A 1935 Grand Union, Star Class motorboat built by Harland & Wolff as part of the GUCCC expansion. Pegasus is at Crick for the first time.
On nationalisation of the waterways in 1948, Pegasus was passed to British Waterways, initially working in the South Midland Fleet, then passed to the Maintenance Division.
Restored in the 1980s by Ian Kemp, to an immaculate condition, the boat then lay derelict on the Thames for 20 years until purchased by M J Pinnock Water Transport Limited in 2021 and resorted again to full working order. Pegasus is now part of London's fuel boat scene, carrying once more in Britsh Waterways colours.
First seen at the 2022 Show, Sandbach makes a welcome return to Crick this year
Sandbach was built in 1946 for the London, Midland & Scottish Railway (LMS), which owned the Trent & Mersey and Shropshire Union canals at the time.
One of a pair of tug/icebreakers built with wheel steering and a wheelhouse by W J Yarwood & Sons of Northwich. Sister tug was Beeston, both built 25ft long, although Sandbach was lengthened to 35ft less than a year later.
On the nationalisation of the waterways in 1948, Sandbach was transferred to the British Transport Commission (later British Waterways Board) as part of the maintenance fleet, based initially in Middlewich, and later (by the 1970s) on the River Weaver.

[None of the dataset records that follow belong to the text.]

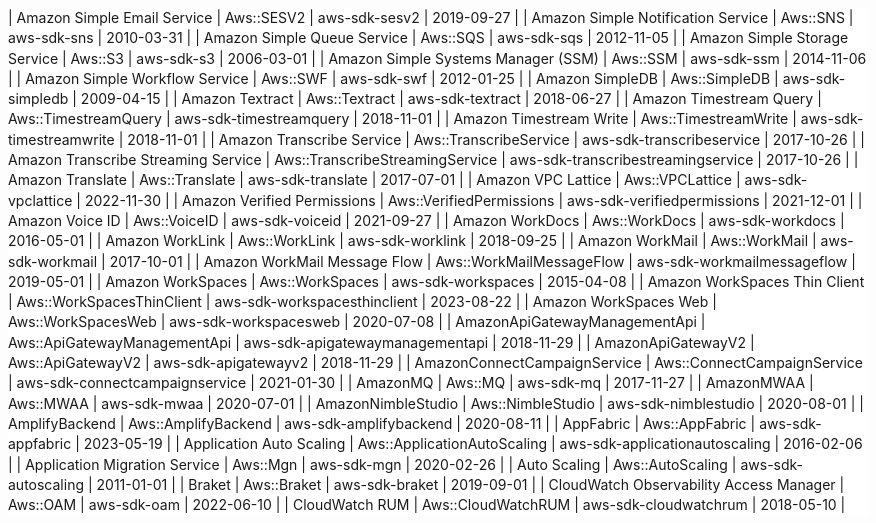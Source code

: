 | Amazon Simple Email Service                           | Aws::SESV2                               | aws-sdk-sesv2                               | 2019-09-27  |
| Amazon Simple Notification Service                    | Aws::SNS                                 | aws-sdk-sns                                 | 2010-03-31  |
| Amazon Simple Queue Service                           | Aws::SQS                                 | aws-sdk-sqs                                 | 2012-11-05  |
| Amazon Simple Storage Service                         | Aws::S3                                  | aws-sdk-s3                                  | 2006-03-01  |
| Amazon Simple Systems Manager (SSM)                   | Aws::SSM                                 | aws-sdk-ssm                                 | 2014-11-06  |
| Amazon Simple Workflow Service                        | Aws::SWF                                 | aws-sdk-swf                                 | 2012-01-25  |
| Amazon SimpleDB                                       | Aws::SimpleDB                            | aws-sdk-simpledb                            | 2009-04-15  |
| Amazon Textract                                       | Aws::Textract                            | aws-sdk-textract                            | 2018-06-27  |
| Amazon Timestream Query                               | Aws::TimestreamQuery                     | aws-sdk-timestreamquery                     | 2018-11-01  |
| Amazon Timestream Write                               | Aws::TimestreamWrite                     | aws-sdk-timestreamwrite                     | 2018-11-01  |
| Amazon Transcribe Service                             | Aws::TranscribeService                   | aws-sdk-transcribeservice                   | 2017-10-26  |
| Amazon Transcribe Streaming Service                   | Aws::TranscribeStreamingService          | aws-sdk-transcribestreamingservice          | 2017-10-26  |
| Amazon Translate                                      | Aws::Translate                           | aws-sdk-translate                           | 2017-07-01  |
| Amazon VPC Lattice                                    | Aws::VPCLattice                          | aws-sdk-vpclattice                          | 2022-11-30  |
| Amazon Verified Permissions                           | Aws::VerifiedPermissions                 | aws-sdk-verifiedpermissions                 | 2021-12-01  |
| Amazon Voice ID                                       | Aws::VoiceID                             | aws-sdk-voiceid                             | 2021-09-27  |
| Amazon WorkDocs                                       | Aws::WorkDocs                            | aws-sdk-workdocs                            | 2016-05-01  |
| Amazon WorkLink                                       | Aws::WorkLink                            | aws-sdk-worklink                            | 2018-09-25  |
| Amazon WorkMail                                       | Aws::WorkMail                            | aws-sdk-workmail                            | 2017-10-01  |
| Amazon WorkMail Message Flow                          | Aws::WorkMailMessageFlow                 | aws-sdk-workmailmessageflow                 | 2019-05-01  |
| Amazon WorkSpaces                                     | Aws::WorkSpaces                          | aws-sdk-workspaces                          | 2015-04-08  |
| Amazon WorkSpaces Thin Client                         | Aws::WorkSpacesThinClient                | aws-sdk-workspacesthinclient                | 2023-08-22  |
| Amazon WorkSpaces Web                                 | Aws::WorkSpacesWeb                       | aws-sdk-workspacesweb                       | 2020-07-08  |
| AmazonApiGatewayManagementApi                         | Aws::ApiGatewayManagementApi             | aws-sdk-apigatewaymanagementapi             | 2018-11-29  |
| AmazonApiGatewayV2                                    | Aws::ApiGatewayV2                        | aws-sdk-apigatewayv2                        | 2018-11-29  |
| AmazonConnectCampaignService                          | Aws::ConnectCampaignService              | aws-sdk-connectcampaignservice              | 2021-01-30  |
| AmazonMQ                                              | Aws::MQ                                  | aws-sdk-mq                                  | 2017-11-27  |
| AmazonMWAA                                            | Aws::MWAA                                | aws-sdk-mwaa                                | 2020-07-01  |
| AmazonNimbleStudio                                    | Aws::NimbleStudio                        | aws-sdk-nimblestudio                        | 2020-08-01  |
| AmplifyBackend                                        | Aws::AmplifyBackend                      | aws-sdk-amplifybackend                      | 2020-08-11  |
| AppFabric                                             | Aws::AppFabric                           | aws-sdk-appfabric                           | 2023-05-19  |
| Application Auto Scaling                              | Aws::ApplicationAutoScaling              | aws-sdk-applicationautoscaling              | 2016-02-06  |
| Application Migration Service                         | Aws::Mgn                                 | aws-sdk-mgn                                 | 2020-02-26  |
| Auto Scaling                                          | Aws::AutoScaling                         | aws-sdk-autoscaling                         | 2011-01-01  |
| Braket                                                | Aws::Braket                              | aws-sdk-braket                              | 2019-09-01  |
| CloudWatch Observability Access Manager               | Aws::OAM                                 | aws-sdk-oam                                 | 2022-06-10  |
| CloudWatch RUM                                        | Aws::CloudWatchRUM                       | aws-sdk-cloudwatchrum                       | 2018-05-10  |
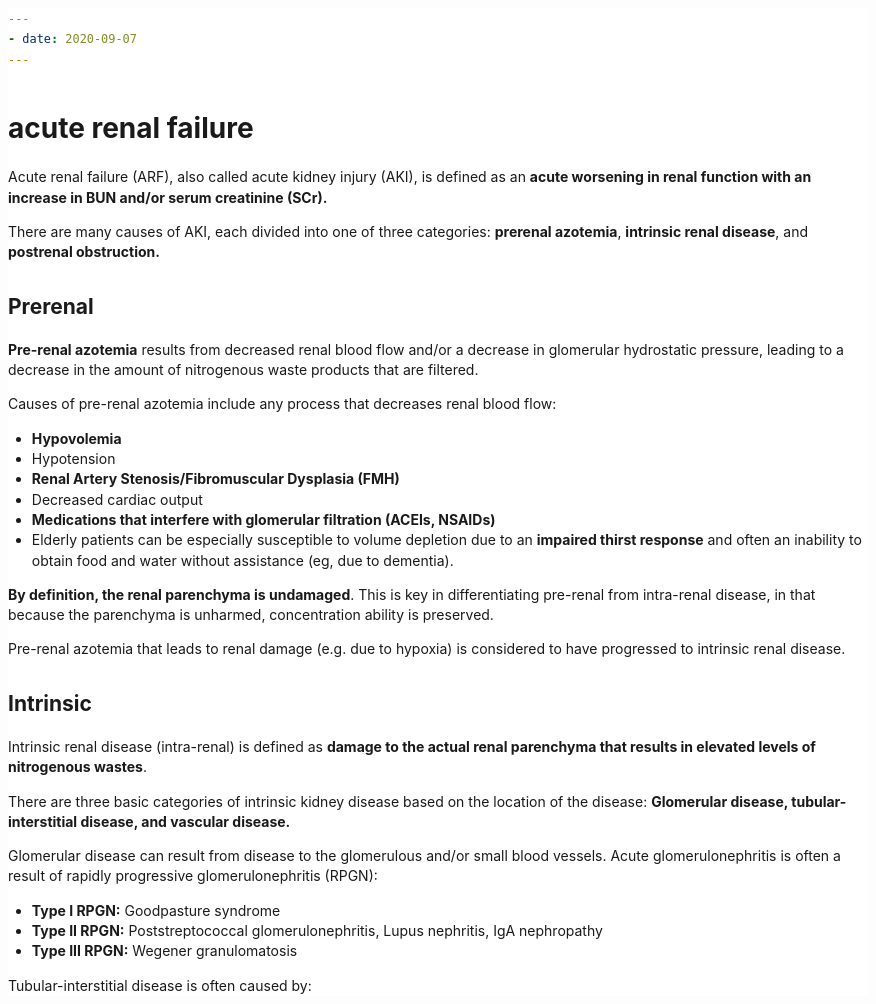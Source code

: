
 ```yaml
---
- date: 2020-09-07
---
```


# acute renal failure

Acute renal failure (ARF), also called acute kidney injury (AKI), is defined as an **acute worsening in renal function with an increase in BUN and/or serum creatinine (SCr).**

There are many causes of AKI, each divided into one of three categories: **prerenal azotemia**, **intrinsic renal disease**, and **postrenal obstruction.**

## Prerenal

**Pre-renal azotemia** results from decreased renal blood flow and/or a decrease in glomerular hydrostatic pressure, leading to a decrease in the amount of nitrogenous waste products that are filtered.

Causes of pre-renal azotemia include any process that decreases renal blood flow:

- **Hypovolemia**
- Hypotension
- **Renal Artery Stenosis/Fibromuscular Dysplasia (FMH)**
- Decreased cardiac output
- **Medications that interfere with glomerular filtration (ACEIs, NSAIDs)**
- Elderly patients can be especially susceptible to volume depletion due to an **impaired thirst response** and often an inability to obtain food and water without assistance (eg, due to dementia).

**By definition, the renal parenchyma is undamaged**. This is key in differentiating pre-renal from intra-renal disease, in that because the parenchyma is unharmed, concentration ability is preserved.

Pre-renal azotemia that leads to renal damage (e.g. due to hypoxia) is considered to have progressed to intrinsic renal disease.

## Intrinsic

Intrinsic renal disease (intra-renal) is defined as **damage to the actual renal parenchyma that results in elevated levels of nitrogenous wastes**.

There are three basic categories of intrinsic kidney disease based on the location of the disease: **Glomerular disease, tubular-interstitial disease, and vascular disease.**

Glomerular disease can result from disease to the glomerulous and/or small blood vessels. Acute glomerulonephritis is often a result of rapidly progressive glomerulonephritis (RPGN):

- **Type I RPGN:** Goodpasture syndrome
- **Type II RPGN:** Poststreptococcal glomerulonephritis, Lupus nephritis, IgA nephropathy
- **Type III RPGN:** Wegener granulomatosis

Tubular-interstitial disease is often caused by:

Later abandoned and sunk, she was rescued by Malcolm Braine in 1982, and restored at Norton Canes. The original engine was a Russell Newbery DM2 but now has a 1953 Bolinder 1052, (two cylinder 23 hp).
Purton makes a welcome return to the Show.
Built by W. J. Yarwood & Sons Ltd at Northwich Cheshire in September 1936. Purton is one of 38 all-steel motors known as a Large Northwich built for the Grand Union Canal Carrying Company Ltd.
Her fleet number was 162. Originally fitted with a National diesel, Purton was re-engined in 1962 with the present Lister HA2 and also shortened to her present length of 57ft 6 in by British Waterways at Knottingley Yorkshire where she worked until 1989. Purton then went into private carrying with West Riding Canal Carriers until she was purchased on the Kennet and Avon Canal by the current owners in 1998, since when time a considerable amount of work has been carried out throughout the boat.
Purton was originally paired with butty Purley, one of 62 built by Walkers of Rickmansworth.
Crick stallwart Sculptor is maintained by Friends of the Canal Museum who will be at the Crick Boat Show to talk to visitors about the history of the boat and canal carrying.
A Small Northwich motor boat by W.J. Yarwood, Sculptor was built in 1935. It was registered on 5th May 1936 and its cabin was described as a dwelling to accommodate 'three persons or man, woman and two children'. It was paired with butty Toucan and delivered to the Grand Union Canal Carrying Company as part of a fleet of 12 pairs. Sculptor and Toucan began their cargo carrying days taking general goods from the Midlands to London.
Sculptor was commissioned by the Ministry of War Transport department in 1943 to be used as a fire fighting facility based on the Grand Union Canal in Greenford, Middlesex. The alterations made to accommodate pumps are still evident on its hull.
After the end of the war Sculptor was returned to the Grand Union Canal Carrying Company and in 1948, when the canals were nationalised, was passed to the Docks and Inland Waterways Executive's South Eastern Carrying Fleet where extensive work was carried out on the boat's bottom and keelson. Shortly after it became a maintenance boat for the Engineering Department at Northwich. Its engine was replaced in 1960 with a 2-cylinder air-cooled Lister HB2 diesel engine.
Sculptor retired from the maintenance fleet in 1985 and was restored at Ellesmere Port, returning to its Grand Union Canal Carrying Company black and red wartime livery. Since 1986 the boat has been located at the Canal Museum in Stoke Bruerne as a floating exhibit. In 2012 it was re-bottomed with a wooden hull and is now one of very few composite boats in existence.